Directions — For the word "bottom", work out how many lines in the records below contain it and state that count alone.

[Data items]
--*--

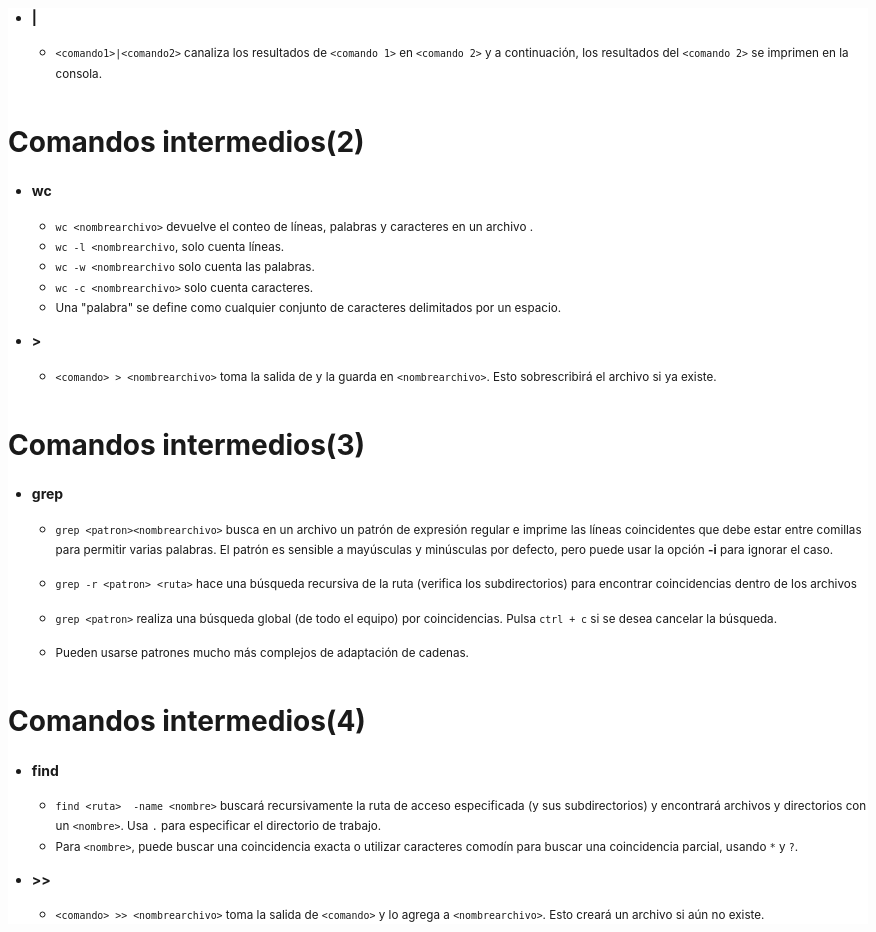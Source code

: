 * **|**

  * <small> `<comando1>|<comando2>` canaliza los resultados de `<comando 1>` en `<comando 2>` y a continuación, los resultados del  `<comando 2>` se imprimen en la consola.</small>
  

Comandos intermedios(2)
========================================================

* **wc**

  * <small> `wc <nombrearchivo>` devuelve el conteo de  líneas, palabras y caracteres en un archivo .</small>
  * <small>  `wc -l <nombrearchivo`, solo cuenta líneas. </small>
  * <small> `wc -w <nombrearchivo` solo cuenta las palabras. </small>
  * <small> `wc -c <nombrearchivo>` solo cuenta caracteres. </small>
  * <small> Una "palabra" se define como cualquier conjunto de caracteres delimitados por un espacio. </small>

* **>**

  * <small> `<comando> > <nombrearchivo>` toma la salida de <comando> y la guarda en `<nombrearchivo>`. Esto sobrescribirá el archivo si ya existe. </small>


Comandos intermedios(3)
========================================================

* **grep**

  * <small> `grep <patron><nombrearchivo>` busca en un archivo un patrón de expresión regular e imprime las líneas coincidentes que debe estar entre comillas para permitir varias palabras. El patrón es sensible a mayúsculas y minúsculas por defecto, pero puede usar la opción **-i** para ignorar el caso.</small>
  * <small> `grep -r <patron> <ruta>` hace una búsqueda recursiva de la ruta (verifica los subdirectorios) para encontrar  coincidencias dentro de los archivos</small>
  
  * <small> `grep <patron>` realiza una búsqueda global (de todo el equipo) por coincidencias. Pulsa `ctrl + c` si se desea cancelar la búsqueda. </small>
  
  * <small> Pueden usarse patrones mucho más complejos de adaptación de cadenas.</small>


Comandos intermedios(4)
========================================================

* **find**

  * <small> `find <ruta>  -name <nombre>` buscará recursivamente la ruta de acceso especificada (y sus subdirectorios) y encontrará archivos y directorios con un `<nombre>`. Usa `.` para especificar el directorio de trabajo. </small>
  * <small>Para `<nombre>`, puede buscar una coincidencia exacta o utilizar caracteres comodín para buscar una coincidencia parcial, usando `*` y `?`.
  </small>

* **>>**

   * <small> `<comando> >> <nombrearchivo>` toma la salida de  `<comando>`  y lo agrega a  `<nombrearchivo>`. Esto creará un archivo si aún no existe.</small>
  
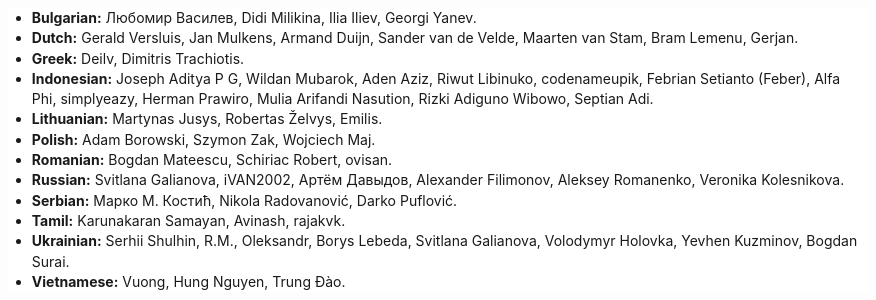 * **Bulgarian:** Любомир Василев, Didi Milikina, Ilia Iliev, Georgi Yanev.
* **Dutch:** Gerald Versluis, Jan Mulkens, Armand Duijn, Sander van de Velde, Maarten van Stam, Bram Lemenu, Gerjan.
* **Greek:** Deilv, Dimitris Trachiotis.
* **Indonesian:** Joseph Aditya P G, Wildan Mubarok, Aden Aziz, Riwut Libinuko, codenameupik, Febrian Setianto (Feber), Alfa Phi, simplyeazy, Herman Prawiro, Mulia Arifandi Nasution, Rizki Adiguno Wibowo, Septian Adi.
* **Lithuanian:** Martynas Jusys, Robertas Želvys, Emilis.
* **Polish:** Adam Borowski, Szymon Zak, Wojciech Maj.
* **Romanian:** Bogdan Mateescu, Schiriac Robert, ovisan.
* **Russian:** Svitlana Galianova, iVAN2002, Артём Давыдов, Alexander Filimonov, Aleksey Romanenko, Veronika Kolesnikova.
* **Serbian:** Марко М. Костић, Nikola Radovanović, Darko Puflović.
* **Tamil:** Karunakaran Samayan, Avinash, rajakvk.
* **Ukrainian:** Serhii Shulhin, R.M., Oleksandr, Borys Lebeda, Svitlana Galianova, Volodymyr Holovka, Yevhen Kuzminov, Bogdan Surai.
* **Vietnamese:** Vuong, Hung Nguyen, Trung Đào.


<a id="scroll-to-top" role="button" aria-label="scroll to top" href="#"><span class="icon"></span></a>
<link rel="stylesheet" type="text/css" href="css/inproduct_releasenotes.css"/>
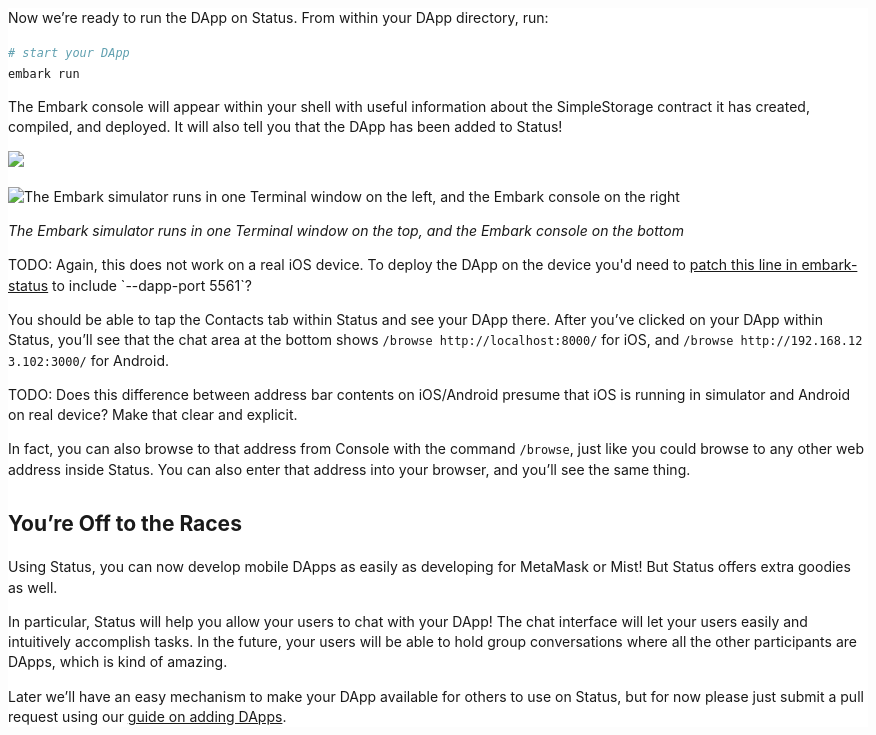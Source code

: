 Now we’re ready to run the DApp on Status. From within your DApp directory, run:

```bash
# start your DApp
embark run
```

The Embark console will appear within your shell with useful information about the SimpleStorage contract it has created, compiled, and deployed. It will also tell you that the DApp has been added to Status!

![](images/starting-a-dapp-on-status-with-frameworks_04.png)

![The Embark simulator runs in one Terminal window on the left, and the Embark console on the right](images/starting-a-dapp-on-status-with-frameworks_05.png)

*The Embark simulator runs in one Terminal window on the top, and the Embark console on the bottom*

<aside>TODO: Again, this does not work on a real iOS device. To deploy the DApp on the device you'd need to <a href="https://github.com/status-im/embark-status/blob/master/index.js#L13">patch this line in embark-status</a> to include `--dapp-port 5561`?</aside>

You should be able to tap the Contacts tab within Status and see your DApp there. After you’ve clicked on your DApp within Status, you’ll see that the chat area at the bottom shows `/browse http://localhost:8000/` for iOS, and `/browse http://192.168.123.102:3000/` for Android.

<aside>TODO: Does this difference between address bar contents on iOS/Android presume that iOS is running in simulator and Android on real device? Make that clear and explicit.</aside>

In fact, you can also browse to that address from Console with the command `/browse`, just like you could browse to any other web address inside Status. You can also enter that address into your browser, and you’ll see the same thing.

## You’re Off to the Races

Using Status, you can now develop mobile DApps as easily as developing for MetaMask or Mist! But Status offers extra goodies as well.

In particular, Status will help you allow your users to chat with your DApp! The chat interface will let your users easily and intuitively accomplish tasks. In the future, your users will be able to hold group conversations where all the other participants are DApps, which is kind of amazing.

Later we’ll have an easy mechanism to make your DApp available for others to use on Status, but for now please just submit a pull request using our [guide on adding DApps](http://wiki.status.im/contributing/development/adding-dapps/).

--*--

Written response — 2